Original URL: https://www.theregister.com/2005/02/15/ms_patent_denmark/

MS: we are not blackmailing Denmark

Says reports are untrue

By Lucy Sherriff

Posted in Software, 15th February 2005 17:20 GMT

Microsoft has denied reports that it told Danish Prime Minister Anders Fogh Rasmussen it would pull Microsoft jobs out of Denmark if the government continued to oppose the European directive on Computer Implemented Inventions (CII).

According to an article in Danish financial newspaper Børsen on Tuesday, during a November 2004 visit to Denmark, Bill Gates told the Prime Minister and two other ministers that he would kill 800 jobs in Navision, a Danish development company acquired by Microsoft in 2002. Science minister, Helge Sander, then said that Denmark would, of course, support Microsoft's investments in the country.

Groklaw has a translation of the original article.

A statement issued by the opposition party, the Social Demokratiet, says that it would not allow blackmail from any big company to dictate Danish policy.

Klaus Holse Andersen, the EMEA VP for Microsoft Business Solutions, the division of the company that now runs Navision, issued a statement, denying all the allegations: "Contrary to the story reported in the Danish media there are no plans to close the Microsoft development centre in Vedbaek.

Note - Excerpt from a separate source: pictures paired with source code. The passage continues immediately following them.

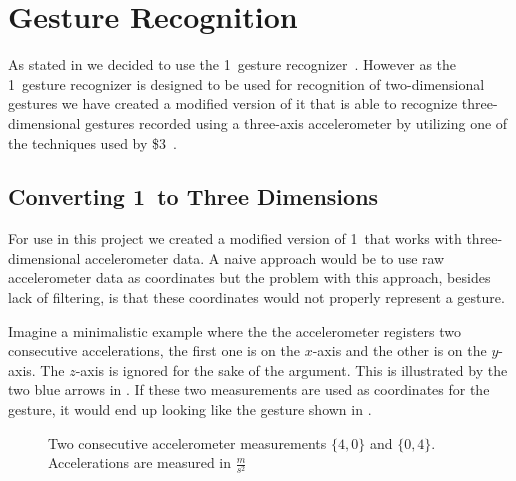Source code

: \section{Gesture Recognition}
\label{sec:design:gesture-recognition}

As stated in  we decided to use the 1\textcent~gesture recognizer~\cite{herold20121}.
However as the 1\textcent~gesture recognizer is designed to be used for recognition of two-dimensional gestures we have created a modified version of it that is able to recognize three-dimensional gestures recorded using a three-axis accelerometer by utilizing one of the techniques used by \$3~\cite{three-dollar}.

\subsection{Converting 1\textcent~to Three Dimensions}
For use in this project we created a modified version of 1\textcent~that works with three-dimensional accelerometer data.
A naive approach would be to use raw accelerometer data as coordinates but the problem with this approach, besides lack of filtering, is that these coordinates would not properly represent a gesture.

Imagine a minimalistic example where the the accelerometer registers two consecutive accelerations, the first one is on the $x$-axis and the other is on the $y$-axis.
The $z$-axis is ignored for the sake of the argument.
This is illustrated by the two blue arrows in .
If these two measurements are used as coordinates for the gesture, it would end up looking like the gesture shown in .

\begin{figure}[h]
\centering
\caption{Two consecutive accelerometer measurements $\{4,0\}$ and $\{0,4\}$. Accelerations are measured in $\frac{m}{s^2}$}
\label{fig:accelerometerpoints}
\end{figure}


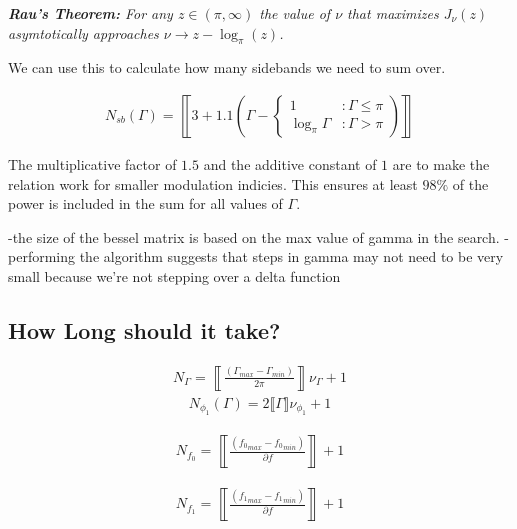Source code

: \documentclass[onecolumn, groupedaddress, 10pt]{revtex4-1}
\begin{document}
\textit{\textbf{Rau's Theorem:} For any $z\in (\pi,\infty)$ the value of $\nu$ that maximizes $J_\nu (z)$ asymtotically approaches $\nu \to z - \log_\pi (z)$.}

We can use this to calculate how many sidebands we need to sum over.  


\begin{align}
N_{sb} (\Gamma) 
= \left\llbracket
3 + 1.1 \left( \Gamma -
\left\{
     \begin{array}{lr}
       1               & : \Gamma \leq \pi    \\
       \log_\pi \Gamma & : \Gamma   >  \pi
     \end{array}
   \right.
   \right)
   \right\rrbracket
\end{align}

The multiplicative factor of $1.5$ and the additive constant of $1$ are to make the relation work for smaller modulation indicies.  This ensures at least $98\%$ of the power is included in the sum for all values of $\Gamma$.

-the size of the bessel matrix is based on the max value of gamma in the search.
-performing the algorithm suggests that steps in gamma may not need to be very small because we're not stepping over a delta function





\subsection{How Long should it take?}
\begin{align}
\boxed{
N_\Gamma = \left\llbracket \frac{(\Gamma_{max} - \Gamma_{min})}{2\pi} \right\rrbracket \nu_\Gamma + 1
}
\end{align}
\begin{align}
\boxed{
N_{\phi_1} (\Gamma) = 2 \llbracket \Gamma \rrbracket \nu_{\phi_1} + 1
}
\end{align}

\begin{align}
\boxed{
N_{f_0} = \left\llbracket \frac{({f_0}_{max} - {f_0}_{min})}{\partial f} \right\rrbracket + 1
}
\end{align}

\begin{align}
\boxed{
N_{f_1} = \left\llbracket \frac{({f_1}_{max} - {f_1}_{min})}{\partial f} \right\rrbracket + 1
}
\end{align}
\end{document}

We are very committed to Vedbaek."

The company made no further comment on how the misunderstanding might have arisen.

In January Polish newspaper Gazeta Wyborcza reported that a group of technology firms had written to the Polish government about the CII directive, implying that it would reconsider investment in the country if Poland did not change its stance.

Anti software patent campaigner Florian Muller described such bullying tactics as "despicable". He said: "The country in which you develop a technology has nothing to do with where you can take out patents. If they move jobs to Asia, they won't get a single additional patent, neither in Asia nor in Europe."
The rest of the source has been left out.